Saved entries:
○ ○ ○ ○ ○ ○ ○
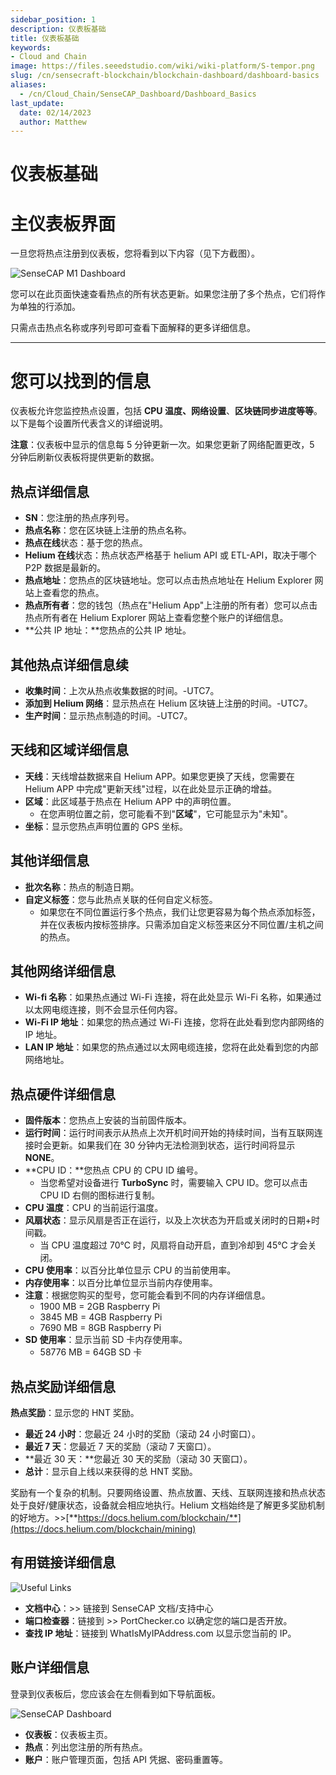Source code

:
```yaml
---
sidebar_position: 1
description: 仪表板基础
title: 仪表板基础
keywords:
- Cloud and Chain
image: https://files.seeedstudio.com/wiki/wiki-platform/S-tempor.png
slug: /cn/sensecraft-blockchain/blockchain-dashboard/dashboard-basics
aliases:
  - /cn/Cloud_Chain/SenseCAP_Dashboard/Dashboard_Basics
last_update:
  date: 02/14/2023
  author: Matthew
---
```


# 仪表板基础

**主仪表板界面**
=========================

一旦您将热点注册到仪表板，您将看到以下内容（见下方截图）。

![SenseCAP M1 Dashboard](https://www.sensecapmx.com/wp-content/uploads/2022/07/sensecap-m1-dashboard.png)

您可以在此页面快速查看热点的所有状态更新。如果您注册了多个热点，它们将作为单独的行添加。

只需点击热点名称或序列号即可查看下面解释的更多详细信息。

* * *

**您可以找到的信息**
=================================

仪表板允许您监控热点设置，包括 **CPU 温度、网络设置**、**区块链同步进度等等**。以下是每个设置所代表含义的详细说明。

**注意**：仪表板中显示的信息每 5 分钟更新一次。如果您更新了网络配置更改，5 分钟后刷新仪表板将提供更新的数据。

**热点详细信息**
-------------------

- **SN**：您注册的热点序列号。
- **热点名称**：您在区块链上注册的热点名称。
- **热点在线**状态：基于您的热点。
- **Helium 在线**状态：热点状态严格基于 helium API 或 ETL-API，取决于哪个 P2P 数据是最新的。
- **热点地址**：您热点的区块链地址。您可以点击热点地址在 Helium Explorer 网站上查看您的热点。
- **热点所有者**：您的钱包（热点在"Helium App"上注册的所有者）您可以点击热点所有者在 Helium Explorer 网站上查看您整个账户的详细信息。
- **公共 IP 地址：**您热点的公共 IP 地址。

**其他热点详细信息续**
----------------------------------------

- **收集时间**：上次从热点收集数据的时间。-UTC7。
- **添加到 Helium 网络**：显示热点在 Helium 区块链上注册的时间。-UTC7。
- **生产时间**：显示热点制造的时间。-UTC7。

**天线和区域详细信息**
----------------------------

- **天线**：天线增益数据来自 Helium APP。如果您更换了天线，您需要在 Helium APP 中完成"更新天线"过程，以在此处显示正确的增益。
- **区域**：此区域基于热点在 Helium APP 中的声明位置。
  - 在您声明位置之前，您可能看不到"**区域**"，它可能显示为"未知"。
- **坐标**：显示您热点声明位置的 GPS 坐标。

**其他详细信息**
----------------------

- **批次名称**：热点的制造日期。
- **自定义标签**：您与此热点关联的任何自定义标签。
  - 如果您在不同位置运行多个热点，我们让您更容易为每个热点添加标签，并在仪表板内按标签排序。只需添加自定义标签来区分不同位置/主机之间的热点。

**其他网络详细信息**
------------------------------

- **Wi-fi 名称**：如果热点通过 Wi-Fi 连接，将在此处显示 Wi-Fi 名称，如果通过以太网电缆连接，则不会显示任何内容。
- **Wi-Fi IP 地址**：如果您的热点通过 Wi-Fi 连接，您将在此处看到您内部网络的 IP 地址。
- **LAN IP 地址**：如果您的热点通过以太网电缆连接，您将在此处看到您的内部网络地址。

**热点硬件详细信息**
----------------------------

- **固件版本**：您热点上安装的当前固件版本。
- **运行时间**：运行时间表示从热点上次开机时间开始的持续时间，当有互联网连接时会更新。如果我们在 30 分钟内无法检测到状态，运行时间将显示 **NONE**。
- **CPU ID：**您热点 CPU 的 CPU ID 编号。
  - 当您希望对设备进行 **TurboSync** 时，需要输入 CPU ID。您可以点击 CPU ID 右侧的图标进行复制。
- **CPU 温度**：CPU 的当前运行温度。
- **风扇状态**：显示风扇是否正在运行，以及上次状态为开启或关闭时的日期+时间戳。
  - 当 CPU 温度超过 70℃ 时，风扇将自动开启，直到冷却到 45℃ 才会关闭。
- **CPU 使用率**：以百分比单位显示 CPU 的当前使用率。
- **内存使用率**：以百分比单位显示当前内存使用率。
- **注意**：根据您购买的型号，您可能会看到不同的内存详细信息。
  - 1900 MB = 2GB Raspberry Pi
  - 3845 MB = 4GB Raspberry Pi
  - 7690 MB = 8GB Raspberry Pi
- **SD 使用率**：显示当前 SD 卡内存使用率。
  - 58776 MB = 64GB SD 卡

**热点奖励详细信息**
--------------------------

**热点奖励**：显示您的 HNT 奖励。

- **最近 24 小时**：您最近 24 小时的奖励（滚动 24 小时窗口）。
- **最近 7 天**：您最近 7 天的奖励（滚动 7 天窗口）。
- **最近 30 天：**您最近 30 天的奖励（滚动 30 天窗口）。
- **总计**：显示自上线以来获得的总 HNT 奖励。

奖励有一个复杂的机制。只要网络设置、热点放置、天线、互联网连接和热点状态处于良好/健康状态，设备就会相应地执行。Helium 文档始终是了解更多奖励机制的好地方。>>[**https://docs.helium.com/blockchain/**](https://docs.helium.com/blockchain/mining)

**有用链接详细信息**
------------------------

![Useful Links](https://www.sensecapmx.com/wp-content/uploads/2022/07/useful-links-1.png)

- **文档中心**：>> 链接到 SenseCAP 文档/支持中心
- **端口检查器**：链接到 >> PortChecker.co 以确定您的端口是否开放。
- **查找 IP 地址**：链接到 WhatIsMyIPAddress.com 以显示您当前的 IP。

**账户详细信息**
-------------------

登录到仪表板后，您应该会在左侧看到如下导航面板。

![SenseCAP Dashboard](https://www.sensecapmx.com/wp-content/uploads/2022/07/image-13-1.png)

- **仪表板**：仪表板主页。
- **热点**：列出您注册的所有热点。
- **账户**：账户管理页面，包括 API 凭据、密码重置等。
○ ○ ○ ○ ○ ○ ○
Please determine the number of lines in the records above that include the string "仪表板基础", and answer with that number only.

3